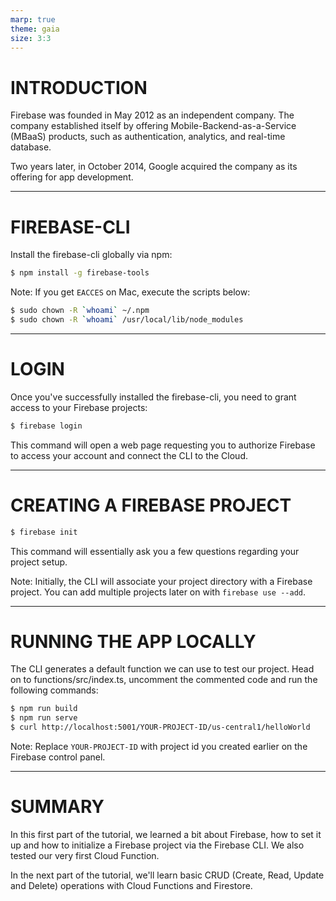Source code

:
 ```yaml
---
marp: true
theme: gaia
size: 3:3
---
```


# INTRODUCTION

Firebase was founded in May 2012 as an independent company. The company established itself by offering Mobile-Backend-as-a-Service (MBaaS) products, such as authentication, analytics, and real-time database. 

Two years later, in October 2014, Google acquired the company as its offering for app development.

---

# FIREBASE-CLI

Install the firebase-cli globally via npm:
```bash
$ npm install -g firebase-tools
```

Note: If you get `EACCES` on Mac, execute the scripts below:
```bash
$ sudo chown -R `whoami` ~/.npm
$ sudo chown -R `whoami` /usr/local/lib/node_modules
```

---

# LOGIN
Once you've successfully installed the firebase-cli, you need to grant access to your Firebase projects:

```bash
$ firebase login
```

This command will open a web page requesting you to authorize Firebase to access your account and connect the CLI to the Cloud.

---

# CREATING A FIREBASE PROJECT

```bash
$ firebase init
```
This command will essentially ask you a few questions regarding your project setup. 

Note: Initially, the CLI will associate your project directory with a Firebase project. You can add multiple projects later on with `firebase use --add`.

---

# RUNNING THE APP LOCALLY

The CLI generates a default function we can use to test our project. 
Head on to functions/src/index.ts, uncomment the commented code and run the following commands:
```bash
$ npm run build
$ npm run serve
$ curl http://localhost:5001/YOUR-PROJECT-ID/us-central1/helloWorld
```

Note: Replace `YOUR-PROJECT-ID` with project id you created earlier on the Firebase control panel.

---

# SUMMARY

In this first part of the tutorial, we learned a bit about Firebase, how to set it up and how to initialize a Firebase project via the Firebase CLI. We also tested our very first Cloud Function. 

In the next part of the tutorial, we'll learn basic CRUD (Create, Read, Update and Delete) operations with Cloud Functions and Firestore.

──────────────────────────────

#### Assignment:
Write the listing above out again exactly, dropping each image.

#### Solution for this task:
Source code

:
 ```yaml
---
marp: true
theme: gaia
size: 3:3
---
```


# INTRODUCTION

Firebase was founded in May 2012 as an independent company. The company established itself by offering Mobile-Backend-as-a-Service (MBaaS) products, such as authentication, analytics, and real-time database. 

Two years later, in October 2014, Google acquired the company as its offering for app development.

---

# FIREBASE-CLI

Install the firebase-cli globally via npm:
```bash
$ npm install -g firebase-tools
```

Note: If you get `EACCES` on Mac, execute the scripts below:
```bash
$ sudo chown -R `whoami` ~/.npm
$ sudo chown -R `whoami` /usr/local/lib/node_modules
```

---

# LOGIN
Once you've successfully installed the firebase-cli, you need to grant access to your Firebase projects:

```bash
$ firebase login
```

This command will open a web page requesting you to authorize Firebase to access your account and connect the CLI to the Cloud.

---

# CREATING A FIREBASE PROJECT

```bash
$ firebase init
```
This command will essentially ask you a few questions regarding your project setup. 

Note: Initially, the CLI will associate your project directory with a Firebase project. You can add multiple projects later on with `firebase use --add`.

---

# RUNNING THE APP LOCALLY

The CLI generates a default function we can use to test our project. 
Head on to functions/src/index.ts, uncomment the commented code and run the following commands:
```bash
$ npm run build
$ npm run serve
$ curl http://localhost:5001/YOUR-PROJECT-ID/us-central1/helloWorld
```

Note: Replace `YOUR-PROJECT-ID` with project id you created earlier on the Firebase control panel.

---

# SUMMARY

In this first part of the tutorial, we learned a bit about Firebase, how to set it up and how to initialize a Firebase project via the Firebase CLI. We also tested our very first Cloud Function. 

In the next part of the tutorial, we'll learn basic CRUD (Create, Read, Update and Delete) operations with Cloud Functions and Firestore.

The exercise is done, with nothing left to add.